US Senator Lindsey Graham accuses Hamas and Hezbollah of rearming, calls for demilitarisation of Gaza during visit to Israel
JERUSALEM: US Senator Lindsey Graham accused Hamas and Hezbollah of rearming during a visit to Israel on Sunday, and charged that the Palestinian Islamist group was also consolidating power in Gaza.
After two years of war between Israel and Hamas in the Palestinian territory, a fragile ceasefire has held since October, despite both sides trading accusations of violations.
A separate ceasefire between Israel and the Lebanese movement Hezbollah came into effect in November 2024 after more than a year of hostilities, though Israel continues to carry out strikes on Lebanese territory.
Israel has made dismantling the arsenals of both groups, allies of its arch-foe Iran, a key condition for any lasting peace.
“My impression is that Hamas is not disarming, they are rearming,” Graham said in a video statement issued by Prime Minister Benjamin Netanyahu’s office.
“It’s my impression that they are trying to consolidate power (and) not give it up in Gaza.”
The South Carolina Republican a staunch ally of US President Donald Trump, who helped broker the Gaza ceasefire added that he believed Hezbollah was likewise seeking to rearm itself.
“My impression is that Hezbollah is trying to make more weapons… That’s not an acceptable outcome,” he said.
“On both counts you are right,” responded Netanyahu, praising the senator as a “great friend of Israel”.
Graham’s remarks came a day after mediators the United States, Qatar, Egypt and Turkey urged both sides in the Gaza war to uphold the ceasefire.
The mediators are pressing for the implementation of the second phase of the truce, which would involve an Israeli withdrawal from Gaza, the establishment of an interim authority to govern the territory in place of Hamas and the deployment of an international stabilisation force.

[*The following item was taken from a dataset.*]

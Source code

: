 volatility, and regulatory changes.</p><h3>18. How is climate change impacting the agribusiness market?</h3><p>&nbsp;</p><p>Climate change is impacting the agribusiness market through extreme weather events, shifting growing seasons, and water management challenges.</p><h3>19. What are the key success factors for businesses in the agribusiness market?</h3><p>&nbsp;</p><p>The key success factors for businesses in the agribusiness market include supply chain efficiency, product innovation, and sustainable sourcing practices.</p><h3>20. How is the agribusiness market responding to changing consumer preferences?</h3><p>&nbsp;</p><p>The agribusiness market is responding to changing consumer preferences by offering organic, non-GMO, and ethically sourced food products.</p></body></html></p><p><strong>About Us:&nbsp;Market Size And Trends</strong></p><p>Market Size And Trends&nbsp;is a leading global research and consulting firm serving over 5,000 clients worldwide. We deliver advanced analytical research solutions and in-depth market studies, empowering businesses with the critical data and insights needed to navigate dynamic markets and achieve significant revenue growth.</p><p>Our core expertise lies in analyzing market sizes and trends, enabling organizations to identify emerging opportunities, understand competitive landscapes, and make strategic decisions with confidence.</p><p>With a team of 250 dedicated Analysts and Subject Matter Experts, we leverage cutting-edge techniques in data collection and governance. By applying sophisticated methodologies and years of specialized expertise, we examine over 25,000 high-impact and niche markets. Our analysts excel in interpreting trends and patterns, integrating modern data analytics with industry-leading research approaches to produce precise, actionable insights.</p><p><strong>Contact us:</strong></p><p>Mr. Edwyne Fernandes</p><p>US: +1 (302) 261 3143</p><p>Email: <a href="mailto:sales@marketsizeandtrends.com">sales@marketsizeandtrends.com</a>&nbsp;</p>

The second phase also envisages the demilitarisation of Gaza, including the disarmament of Hamas.
Hamas has called on the mediators and Washington to stop Israeli “violations” of the ceasefire.
On Friday, six people, including two children, were killed in an Israeli bombing of a school serving as a shelter for displaced people, according to the civil defence agency in Gaza, which operates under the authority of Hamas.
The Lebanese government, meanwhile, has committed to disarming Hezbollah, starting in the country’s south.
Israel, however, has questioned the effectiveness of the Lebanese military, and Hezbollah itself has repeatedly refused to lay down its weapons.